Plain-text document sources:
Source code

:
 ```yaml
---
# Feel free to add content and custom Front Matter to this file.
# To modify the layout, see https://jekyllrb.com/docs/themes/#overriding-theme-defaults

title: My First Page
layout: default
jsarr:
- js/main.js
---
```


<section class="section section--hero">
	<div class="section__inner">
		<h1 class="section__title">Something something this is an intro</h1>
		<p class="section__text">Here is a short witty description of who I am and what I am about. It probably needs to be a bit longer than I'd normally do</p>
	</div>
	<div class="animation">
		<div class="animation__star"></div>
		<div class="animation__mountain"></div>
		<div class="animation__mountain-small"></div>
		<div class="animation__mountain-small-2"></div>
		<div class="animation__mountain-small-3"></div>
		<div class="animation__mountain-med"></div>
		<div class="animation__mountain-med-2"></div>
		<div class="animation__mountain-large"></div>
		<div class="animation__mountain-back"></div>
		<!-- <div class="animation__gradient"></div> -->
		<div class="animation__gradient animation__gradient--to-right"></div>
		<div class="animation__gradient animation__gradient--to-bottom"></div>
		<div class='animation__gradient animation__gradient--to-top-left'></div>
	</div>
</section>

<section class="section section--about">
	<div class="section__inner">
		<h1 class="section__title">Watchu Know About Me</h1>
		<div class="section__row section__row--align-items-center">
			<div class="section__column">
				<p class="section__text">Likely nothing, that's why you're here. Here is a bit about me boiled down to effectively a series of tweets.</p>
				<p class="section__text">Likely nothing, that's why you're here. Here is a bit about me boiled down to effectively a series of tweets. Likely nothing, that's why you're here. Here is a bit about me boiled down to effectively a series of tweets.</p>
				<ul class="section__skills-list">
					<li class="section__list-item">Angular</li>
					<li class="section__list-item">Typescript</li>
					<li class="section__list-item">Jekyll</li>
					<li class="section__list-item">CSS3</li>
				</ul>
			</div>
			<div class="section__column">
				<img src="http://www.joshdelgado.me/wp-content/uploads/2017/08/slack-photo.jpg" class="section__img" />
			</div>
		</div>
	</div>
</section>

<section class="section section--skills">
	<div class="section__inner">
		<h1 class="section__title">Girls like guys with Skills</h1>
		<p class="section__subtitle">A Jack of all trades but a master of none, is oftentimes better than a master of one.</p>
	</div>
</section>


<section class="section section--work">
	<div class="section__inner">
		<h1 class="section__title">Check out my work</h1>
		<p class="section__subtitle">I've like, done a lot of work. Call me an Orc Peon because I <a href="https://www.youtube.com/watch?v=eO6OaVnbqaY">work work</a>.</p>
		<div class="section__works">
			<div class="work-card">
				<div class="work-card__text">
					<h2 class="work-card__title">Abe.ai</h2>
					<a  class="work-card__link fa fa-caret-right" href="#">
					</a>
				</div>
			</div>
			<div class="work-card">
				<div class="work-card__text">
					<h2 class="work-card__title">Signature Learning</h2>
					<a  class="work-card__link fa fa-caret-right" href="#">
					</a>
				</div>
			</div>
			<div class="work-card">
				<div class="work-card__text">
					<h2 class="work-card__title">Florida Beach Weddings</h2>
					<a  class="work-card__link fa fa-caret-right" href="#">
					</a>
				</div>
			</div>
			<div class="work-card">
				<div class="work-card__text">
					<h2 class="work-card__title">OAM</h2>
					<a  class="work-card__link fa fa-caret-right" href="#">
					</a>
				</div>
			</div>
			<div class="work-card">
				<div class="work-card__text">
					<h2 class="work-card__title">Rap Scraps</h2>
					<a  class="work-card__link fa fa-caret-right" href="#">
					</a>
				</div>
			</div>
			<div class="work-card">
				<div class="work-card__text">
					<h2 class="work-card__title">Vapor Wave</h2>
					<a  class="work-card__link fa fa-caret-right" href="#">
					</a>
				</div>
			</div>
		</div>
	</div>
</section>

__Work instructions__
Only a number should be given: the count of lines above that contain the word "layout".

__Response box__
2